What you should do:
Copy out every line of the records where the string "thus" occurs.

Input data section start

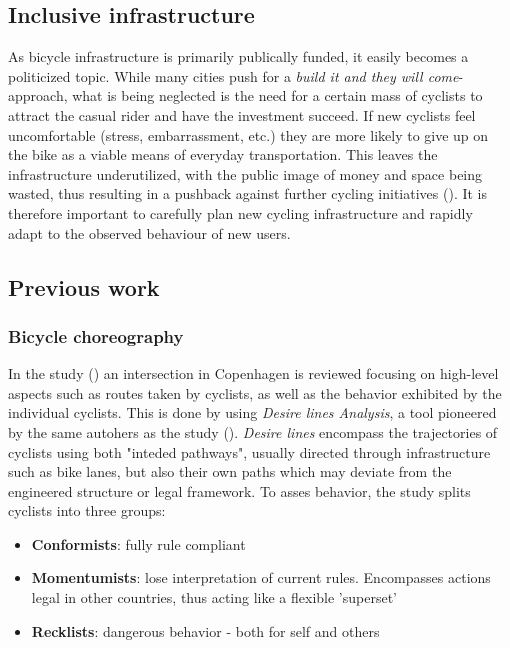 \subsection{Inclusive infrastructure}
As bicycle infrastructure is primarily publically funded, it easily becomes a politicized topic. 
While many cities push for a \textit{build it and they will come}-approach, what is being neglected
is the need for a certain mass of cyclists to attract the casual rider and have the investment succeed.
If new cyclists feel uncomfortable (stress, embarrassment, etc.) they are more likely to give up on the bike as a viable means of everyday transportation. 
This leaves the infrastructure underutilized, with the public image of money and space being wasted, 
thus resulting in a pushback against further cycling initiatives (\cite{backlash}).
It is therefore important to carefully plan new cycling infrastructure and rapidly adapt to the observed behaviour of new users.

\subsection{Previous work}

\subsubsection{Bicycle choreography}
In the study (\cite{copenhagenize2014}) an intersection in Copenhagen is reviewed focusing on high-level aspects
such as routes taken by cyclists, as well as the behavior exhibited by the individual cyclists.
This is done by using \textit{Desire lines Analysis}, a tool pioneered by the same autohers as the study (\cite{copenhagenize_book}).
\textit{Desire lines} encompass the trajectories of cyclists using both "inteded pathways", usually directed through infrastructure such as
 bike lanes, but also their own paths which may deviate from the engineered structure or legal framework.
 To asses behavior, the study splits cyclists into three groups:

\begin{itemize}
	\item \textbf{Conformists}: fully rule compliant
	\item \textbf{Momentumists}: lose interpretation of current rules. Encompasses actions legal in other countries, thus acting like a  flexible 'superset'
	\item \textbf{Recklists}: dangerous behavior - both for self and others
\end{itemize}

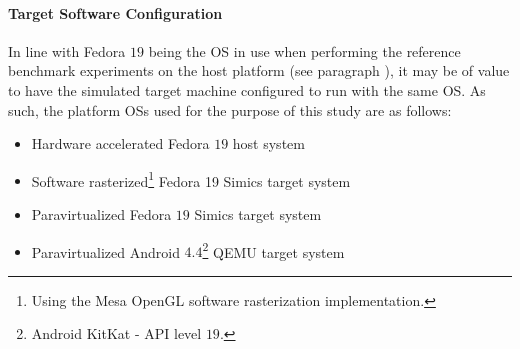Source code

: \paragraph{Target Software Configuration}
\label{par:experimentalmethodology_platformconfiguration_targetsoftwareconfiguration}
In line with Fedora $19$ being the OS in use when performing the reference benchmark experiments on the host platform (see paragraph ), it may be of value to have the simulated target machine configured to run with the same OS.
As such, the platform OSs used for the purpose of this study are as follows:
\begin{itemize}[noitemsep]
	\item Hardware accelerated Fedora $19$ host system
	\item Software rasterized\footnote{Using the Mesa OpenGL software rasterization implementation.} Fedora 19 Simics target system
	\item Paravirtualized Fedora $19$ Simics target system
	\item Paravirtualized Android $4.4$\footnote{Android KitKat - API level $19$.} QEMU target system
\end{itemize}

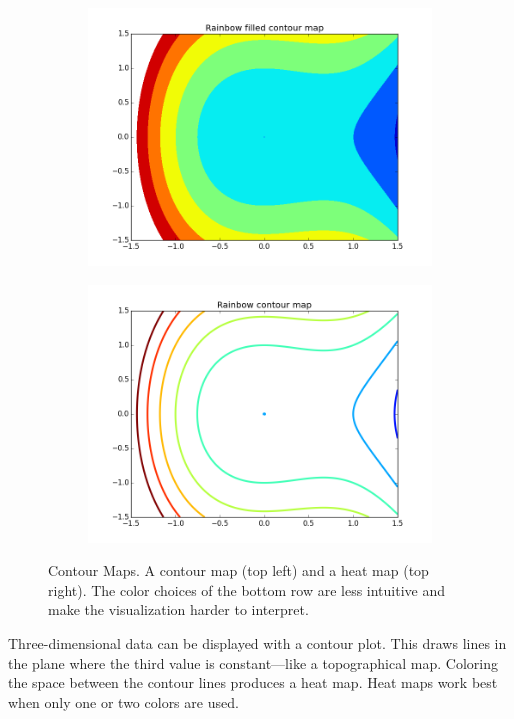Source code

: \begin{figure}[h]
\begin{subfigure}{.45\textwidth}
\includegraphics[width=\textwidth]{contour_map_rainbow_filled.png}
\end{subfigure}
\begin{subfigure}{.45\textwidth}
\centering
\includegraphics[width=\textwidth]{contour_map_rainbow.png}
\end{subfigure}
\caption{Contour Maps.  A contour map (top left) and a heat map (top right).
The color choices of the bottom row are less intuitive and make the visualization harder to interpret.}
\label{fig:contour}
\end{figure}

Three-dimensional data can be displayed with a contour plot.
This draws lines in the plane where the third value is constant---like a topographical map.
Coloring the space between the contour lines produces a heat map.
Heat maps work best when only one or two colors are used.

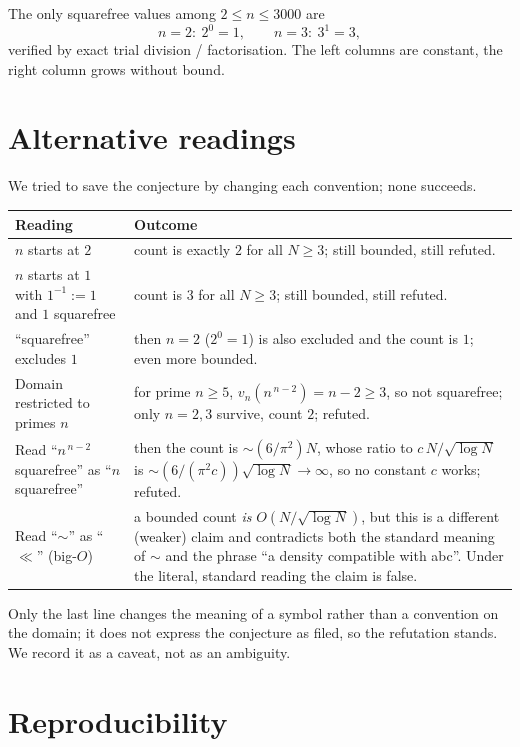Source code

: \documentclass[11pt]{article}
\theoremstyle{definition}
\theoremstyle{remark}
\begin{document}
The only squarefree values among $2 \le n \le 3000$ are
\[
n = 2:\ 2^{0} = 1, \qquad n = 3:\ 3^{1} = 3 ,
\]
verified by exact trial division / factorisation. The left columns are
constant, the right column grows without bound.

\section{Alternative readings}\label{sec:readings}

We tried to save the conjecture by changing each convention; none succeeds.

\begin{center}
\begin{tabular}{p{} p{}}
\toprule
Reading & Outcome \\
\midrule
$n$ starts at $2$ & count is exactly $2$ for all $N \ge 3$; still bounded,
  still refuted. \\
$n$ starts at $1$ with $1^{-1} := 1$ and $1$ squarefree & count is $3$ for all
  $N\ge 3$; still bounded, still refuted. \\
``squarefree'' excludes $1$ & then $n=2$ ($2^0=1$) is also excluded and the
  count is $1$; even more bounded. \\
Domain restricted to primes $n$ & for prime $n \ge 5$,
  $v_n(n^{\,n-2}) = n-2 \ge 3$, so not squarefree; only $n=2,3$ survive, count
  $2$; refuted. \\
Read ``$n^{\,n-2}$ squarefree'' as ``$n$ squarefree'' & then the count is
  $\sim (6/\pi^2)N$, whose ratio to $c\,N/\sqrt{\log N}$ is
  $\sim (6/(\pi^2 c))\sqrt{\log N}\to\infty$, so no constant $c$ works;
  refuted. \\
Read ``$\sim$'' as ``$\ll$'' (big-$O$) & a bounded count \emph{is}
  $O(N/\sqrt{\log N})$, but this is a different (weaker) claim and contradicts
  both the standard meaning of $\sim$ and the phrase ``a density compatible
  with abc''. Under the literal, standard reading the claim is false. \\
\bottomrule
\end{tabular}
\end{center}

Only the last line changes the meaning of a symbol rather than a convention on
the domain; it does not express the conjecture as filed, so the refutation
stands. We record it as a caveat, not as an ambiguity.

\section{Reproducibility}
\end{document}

Input data section end
Input data section start

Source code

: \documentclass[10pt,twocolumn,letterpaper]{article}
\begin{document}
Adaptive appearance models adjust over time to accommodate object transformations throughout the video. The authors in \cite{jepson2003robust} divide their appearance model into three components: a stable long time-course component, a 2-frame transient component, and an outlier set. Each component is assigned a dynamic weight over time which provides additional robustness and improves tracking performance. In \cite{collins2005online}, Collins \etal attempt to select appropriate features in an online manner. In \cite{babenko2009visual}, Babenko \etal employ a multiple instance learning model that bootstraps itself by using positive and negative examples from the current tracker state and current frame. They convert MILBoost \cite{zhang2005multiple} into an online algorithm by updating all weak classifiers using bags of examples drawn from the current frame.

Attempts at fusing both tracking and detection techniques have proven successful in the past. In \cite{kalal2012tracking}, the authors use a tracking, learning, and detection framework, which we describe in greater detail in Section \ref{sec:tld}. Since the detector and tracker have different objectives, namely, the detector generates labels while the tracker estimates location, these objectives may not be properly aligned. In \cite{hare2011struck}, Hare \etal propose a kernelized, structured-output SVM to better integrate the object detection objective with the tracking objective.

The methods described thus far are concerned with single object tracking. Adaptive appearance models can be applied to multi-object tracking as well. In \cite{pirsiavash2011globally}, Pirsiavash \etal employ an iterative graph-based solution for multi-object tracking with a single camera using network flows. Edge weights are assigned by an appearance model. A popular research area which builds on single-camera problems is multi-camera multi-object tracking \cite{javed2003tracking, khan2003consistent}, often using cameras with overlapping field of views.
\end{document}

Input data section end

Result of this exercise:
thus resulting in a pushback against further cycling initiatives (\cite{backlash}).
	\item \textbf{Momentumists}: lose interpretation of current rules. Encompasses actions legal in other countries, thus acting like a  flexible 'superset'
The methods described thus far are concerned with single object tracking. Adaptive appearance models can be applied to multi-object tracking as well. In \cite{pirsiavash2011globally}, Pirsiavash \etal employ an iterative graph-based solution for multi-object tracking with a single camera using network flows. Edge weights are assigned by an appearance model. A popular research area which builds on single-camera problems is multi-camera multi-object tracking \cite{javed2003tracking, khan2003consistent}, often using cameras with overlapping field of views.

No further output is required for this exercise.